Reviewd by:
The Aternative Newsletter Editor,
Robert Kirkman Collins
Published by: Jossey-Bass, San Francisco 2000
(Hardcover, 263 pp.) ISBN 0-7879-5019-X
Hallelujah! Bernie Mayer has provided us all with a rational, insightful, and articulate perspective on dispute resolution.
Mayer’s volume explores the nature of conflict from several theoretical perspectives, and then proceeds to deal specifically with issues of
impasse, advocacy, communication, and mediation. Throughout, The Dynamics of Conflict Resolution provides a solid synthesis of the
theoretical and the pragmatic; as Mayer observes: “I believe that our most creative moments as practical theorists come when we attempt to
integrate the explanations of conflict and conflict resolution to which we are attracted with observations about what we actually do in real-life
situations.”
Mayer manages to synthesize other dichotomies as well. He acknowledges the emotional level at which certain conflicts function without
advocating abdication of a neutral’s responsibility to help forge a resolution of the dispute; he warns that “the art of conflict resolution is the
discovery of the level at which a conflict really operates, and the challenge is to find a way to work at that level.

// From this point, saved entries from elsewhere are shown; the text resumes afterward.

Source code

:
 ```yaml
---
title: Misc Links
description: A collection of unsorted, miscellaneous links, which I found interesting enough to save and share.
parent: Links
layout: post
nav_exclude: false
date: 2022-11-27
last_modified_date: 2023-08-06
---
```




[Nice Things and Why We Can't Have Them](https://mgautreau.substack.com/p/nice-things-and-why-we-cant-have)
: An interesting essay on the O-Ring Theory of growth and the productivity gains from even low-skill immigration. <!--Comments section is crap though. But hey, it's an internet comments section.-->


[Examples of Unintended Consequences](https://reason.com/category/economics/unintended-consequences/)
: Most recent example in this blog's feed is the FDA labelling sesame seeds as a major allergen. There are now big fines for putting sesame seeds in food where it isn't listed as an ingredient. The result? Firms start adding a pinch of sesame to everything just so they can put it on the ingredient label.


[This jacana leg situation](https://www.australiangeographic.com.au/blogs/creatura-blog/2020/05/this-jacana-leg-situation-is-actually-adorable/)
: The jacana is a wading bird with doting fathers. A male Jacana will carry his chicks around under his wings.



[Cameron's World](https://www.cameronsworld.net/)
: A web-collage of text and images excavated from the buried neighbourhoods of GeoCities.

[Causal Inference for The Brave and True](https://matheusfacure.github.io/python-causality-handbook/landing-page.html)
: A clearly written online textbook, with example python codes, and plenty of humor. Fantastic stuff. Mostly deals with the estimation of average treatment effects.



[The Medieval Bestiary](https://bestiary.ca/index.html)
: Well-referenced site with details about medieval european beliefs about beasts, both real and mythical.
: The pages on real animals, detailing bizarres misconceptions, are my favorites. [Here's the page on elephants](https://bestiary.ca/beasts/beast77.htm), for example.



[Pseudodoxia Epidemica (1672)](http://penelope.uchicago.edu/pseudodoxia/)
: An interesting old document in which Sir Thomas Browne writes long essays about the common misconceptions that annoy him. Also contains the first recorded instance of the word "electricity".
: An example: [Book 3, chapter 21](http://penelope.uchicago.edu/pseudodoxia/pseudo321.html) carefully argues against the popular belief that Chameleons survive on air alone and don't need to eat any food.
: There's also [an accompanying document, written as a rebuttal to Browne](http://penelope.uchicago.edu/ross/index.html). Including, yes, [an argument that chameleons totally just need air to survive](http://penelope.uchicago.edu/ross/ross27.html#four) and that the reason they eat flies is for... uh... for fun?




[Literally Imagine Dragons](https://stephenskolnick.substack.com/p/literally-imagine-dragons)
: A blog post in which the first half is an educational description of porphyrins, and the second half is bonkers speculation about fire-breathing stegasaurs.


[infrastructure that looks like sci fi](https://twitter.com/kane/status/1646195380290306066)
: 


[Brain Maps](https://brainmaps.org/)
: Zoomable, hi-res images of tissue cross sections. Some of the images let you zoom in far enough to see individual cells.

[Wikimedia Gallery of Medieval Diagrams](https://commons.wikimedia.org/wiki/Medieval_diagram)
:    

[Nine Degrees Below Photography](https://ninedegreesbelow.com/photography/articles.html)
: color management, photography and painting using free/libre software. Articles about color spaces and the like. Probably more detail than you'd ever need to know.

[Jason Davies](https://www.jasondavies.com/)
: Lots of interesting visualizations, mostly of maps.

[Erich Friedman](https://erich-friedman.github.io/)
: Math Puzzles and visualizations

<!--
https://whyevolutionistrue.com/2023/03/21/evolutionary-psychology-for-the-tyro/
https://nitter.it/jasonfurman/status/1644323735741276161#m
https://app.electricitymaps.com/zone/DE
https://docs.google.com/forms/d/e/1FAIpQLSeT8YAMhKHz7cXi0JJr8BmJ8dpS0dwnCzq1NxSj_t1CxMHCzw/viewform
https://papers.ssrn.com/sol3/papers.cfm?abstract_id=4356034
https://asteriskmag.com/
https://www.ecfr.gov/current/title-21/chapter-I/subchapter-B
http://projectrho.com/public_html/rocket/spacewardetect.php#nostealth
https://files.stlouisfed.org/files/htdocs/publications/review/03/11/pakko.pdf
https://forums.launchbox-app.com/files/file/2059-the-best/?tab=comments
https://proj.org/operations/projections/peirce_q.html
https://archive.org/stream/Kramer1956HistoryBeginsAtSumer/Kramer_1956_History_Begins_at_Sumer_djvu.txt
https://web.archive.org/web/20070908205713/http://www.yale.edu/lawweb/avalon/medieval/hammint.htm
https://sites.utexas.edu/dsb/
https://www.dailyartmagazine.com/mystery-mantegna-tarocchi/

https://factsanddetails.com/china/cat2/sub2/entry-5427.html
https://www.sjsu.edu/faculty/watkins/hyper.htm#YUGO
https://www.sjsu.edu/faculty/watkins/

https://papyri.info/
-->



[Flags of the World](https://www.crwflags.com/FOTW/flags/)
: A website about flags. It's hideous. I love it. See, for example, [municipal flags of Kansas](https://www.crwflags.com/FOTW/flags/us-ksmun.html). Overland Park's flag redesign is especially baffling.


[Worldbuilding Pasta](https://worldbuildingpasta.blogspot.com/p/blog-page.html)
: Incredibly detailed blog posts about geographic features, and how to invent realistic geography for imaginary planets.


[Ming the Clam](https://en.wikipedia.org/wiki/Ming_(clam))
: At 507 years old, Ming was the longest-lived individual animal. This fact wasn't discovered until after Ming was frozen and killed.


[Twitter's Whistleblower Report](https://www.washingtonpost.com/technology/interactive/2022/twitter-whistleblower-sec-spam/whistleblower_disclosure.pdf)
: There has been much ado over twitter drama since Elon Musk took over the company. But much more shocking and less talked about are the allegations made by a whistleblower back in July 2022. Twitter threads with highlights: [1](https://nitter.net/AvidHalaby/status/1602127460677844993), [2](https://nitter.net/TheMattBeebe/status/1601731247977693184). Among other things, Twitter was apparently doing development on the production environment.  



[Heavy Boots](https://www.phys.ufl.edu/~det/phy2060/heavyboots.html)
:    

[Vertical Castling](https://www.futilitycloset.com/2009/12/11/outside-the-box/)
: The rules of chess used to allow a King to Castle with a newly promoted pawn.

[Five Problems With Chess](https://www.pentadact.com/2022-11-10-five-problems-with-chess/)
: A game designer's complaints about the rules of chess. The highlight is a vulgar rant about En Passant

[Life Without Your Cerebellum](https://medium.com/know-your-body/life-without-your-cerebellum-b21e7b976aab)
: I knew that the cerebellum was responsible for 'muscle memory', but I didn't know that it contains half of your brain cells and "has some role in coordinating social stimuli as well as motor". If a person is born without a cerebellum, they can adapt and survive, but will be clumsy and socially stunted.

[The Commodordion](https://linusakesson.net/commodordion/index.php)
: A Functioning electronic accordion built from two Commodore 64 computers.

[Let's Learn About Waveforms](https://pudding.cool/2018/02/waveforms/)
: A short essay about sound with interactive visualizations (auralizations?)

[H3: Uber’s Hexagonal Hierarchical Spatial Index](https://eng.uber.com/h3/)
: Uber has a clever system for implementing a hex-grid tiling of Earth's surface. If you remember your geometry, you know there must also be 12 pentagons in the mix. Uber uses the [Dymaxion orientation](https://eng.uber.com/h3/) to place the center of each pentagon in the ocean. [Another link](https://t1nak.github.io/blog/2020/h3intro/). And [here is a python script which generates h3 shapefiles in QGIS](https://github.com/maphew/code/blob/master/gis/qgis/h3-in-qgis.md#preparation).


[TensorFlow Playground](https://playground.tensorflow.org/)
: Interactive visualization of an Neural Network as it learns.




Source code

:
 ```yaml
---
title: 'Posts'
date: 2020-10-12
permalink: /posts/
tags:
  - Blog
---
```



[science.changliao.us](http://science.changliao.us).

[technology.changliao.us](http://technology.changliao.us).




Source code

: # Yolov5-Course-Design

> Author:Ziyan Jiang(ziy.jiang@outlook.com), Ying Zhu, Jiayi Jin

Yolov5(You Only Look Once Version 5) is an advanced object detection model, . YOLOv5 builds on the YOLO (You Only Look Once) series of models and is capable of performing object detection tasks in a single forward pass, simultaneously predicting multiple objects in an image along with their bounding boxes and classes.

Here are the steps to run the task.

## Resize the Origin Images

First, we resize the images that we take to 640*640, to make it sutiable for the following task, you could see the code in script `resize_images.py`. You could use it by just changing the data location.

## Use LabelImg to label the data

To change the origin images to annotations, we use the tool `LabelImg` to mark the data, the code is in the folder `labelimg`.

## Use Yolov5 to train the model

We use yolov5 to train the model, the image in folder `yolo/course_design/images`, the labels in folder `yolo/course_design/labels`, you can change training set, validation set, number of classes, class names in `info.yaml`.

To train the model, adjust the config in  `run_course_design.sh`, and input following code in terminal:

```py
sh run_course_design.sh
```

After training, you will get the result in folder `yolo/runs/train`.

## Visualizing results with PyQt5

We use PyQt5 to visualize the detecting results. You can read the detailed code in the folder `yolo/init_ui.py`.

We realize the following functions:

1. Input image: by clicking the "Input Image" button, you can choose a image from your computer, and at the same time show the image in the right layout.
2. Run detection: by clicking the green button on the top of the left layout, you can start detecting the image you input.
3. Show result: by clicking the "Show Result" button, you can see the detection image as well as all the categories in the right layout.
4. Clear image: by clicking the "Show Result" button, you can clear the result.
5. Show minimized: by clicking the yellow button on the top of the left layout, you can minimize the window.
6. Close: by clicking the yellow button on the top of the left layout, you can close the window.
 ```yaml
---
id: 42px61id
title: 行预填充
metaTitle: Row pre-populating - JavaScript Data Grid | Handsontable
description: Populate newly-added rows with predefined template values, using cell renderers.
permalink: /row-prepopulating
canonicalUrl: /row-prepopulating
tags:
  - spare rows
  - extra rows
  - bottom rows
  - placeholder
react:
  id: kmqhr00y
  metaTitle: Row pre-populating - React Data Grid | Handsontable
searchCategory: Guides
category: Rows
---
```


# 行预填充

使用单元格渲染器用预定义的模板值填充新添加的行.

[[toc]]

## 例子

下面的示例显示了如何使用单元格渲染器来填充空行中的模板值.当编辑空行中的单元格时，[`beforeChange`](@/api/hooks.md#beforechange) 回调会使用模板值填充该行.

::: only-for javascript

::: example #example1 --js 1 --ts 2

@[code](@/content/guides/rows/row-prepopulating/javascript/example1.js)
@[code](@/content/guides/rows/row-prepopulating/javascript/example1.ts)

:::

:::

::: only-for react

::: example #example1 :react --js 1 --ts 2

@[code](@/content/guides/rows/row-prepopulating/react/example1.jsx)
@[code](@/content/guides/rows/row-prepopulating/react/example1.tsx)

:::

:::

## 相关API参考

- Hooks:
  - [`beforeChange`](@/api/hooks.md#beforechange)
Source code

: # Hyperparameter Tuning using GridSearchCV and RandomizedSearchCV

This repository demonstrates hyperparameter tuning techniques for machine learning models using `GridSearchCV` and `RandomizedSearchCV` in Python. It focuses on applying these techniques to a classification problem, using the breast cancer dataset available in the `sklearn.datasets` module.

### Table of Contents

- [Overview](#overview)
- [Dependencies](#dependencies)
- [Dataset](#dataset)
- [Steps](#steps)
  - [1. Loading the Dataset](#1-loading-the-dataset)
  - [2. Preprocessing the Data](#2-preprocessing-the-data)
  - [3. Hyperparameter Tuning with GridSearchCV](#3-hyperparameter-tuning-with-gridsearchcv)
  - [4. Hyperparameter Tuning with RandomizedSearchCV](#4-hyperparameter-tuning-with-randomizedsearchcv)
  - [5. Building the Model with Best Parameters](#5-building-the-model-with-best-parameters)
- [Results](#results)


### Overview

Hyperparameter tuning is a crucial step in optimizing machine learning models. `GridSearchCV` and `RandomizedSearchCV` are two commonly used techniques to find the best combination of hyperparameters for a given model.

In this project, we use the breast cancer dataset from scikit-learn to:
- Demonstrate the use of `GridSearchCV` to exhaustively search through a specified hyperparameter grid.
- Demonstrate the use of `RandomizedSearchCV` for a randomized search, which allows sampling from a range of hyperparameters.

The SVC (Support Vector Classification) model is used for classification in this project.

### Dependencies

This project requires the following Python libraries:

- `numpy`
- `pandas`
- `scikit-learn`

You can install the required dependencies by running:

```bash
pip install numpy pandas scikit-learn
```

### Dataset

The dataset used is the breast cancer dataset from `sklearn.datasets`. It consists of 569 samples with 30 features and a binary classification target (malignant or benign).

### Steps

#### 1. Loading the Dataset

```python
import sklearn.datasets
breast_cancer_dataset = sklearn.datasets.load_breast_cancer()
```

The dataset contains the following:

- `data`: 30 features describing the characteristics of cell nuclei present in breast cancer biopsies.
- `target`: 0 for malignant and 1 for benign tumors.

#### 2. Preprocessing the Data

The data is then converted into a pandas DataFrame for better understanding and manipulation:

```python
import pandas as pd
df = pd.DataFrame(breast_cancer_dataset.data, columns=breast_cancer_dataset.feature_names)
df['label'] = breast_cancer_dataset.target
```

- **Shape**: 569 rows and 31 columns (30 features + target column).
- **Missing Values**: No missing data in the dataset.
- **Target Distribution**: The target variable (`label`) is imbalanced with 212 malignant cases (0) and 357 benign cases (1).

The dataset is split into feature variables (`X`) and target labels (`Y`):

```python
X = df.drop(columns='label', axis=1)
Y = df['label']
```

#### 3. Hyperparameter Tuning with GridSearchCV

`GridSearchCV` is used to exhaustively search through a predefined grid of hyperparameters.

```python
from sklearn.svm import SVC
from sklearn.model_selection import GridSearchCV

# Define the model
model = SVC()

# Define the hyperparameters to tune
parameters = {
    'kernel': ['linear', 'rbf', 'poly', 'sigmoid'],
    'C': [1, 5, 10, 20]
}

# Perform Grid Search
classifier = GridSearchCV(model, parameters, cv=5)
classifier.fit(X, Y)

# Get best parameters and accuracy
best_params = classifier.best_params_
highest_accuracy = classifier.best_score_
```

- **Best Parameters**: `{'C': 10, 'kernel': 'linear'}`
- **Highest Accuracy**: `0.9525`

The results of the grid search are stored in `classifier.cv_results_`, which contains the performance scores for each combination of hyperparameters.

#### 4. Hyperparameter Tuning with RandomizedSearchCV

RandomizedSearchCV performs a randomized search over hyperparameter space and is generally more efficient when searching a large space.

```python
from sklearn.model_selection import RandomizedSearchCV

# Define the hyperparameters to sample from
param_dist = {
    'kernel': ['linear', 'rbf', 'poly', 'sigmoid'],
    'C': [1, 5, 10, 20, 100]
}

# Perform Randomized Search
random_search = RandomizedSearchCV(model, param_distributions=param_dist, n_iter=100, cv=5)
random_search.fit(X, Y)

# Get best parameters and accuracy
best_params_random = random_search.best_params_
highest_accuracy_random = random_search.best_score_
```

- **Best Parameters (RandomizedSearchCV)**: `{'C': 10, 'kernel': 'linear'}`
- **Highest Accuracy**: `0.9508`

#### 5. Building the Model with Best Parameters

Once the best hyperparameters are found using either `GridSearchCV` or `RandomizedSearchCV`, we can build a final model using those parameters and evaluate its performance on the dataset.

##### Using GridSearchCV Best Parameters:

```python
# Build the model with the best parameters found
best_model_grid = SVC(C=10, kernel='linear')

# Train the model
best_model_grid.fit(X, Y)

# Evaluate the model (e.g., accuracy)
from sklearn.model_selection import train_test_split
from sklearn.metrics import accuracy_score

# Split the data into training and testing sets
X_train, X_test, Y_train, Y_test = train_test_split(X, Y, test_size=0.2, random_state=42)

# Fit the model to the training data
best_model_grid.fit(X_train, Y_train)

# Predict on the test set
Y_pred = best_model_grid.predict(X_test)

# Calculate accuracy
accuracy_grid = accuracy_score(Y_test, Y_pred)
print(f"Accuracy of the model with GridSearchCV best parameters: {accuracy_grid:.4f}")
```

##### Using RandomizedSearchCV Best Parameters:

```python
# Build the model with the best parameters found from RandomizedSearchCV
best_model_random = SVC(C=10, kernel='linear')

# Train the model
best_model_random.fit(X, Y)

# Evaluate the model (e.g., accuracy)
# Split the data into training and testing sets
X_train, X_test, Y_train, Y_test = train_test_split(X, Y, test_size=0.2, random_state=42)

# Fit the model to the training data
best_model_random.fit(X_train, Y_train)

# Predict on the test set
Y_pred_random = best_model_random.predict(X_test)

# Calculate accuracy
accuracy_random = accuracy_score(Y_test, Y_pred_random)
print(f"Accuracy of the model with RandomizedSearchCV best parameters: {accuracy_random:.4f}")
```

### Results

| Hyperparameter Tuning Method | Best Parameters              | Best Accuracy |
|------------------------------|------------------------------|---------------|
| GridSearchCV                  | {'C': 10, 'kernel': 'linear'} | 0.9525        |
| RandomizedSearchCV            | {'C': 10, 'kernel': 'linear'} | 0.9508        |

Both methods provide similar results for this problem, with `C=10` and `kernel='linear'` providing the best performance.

We can err by going too deep
or staying too shallow”. The book has a strong and distinct voice, yet remains refreshing in its avoidance of the doctrinaire, and offers the
delightfully modest disclaimer: “I do not put these ideas forward as the right conceptual framework, but rather as ways that I have found to be
useful and poignant.”
Straightforward, well-crafted, and sprinkled with examples from practice that instruct (rather than simply illustrate flattering professional
moments in the author’s life), Mayer’s book will prove useful to both the theoretically inclined and to the novice practitioner, as well as to the
reflective professional open to pondering about the essence of conflict and creative approaches to its resolution.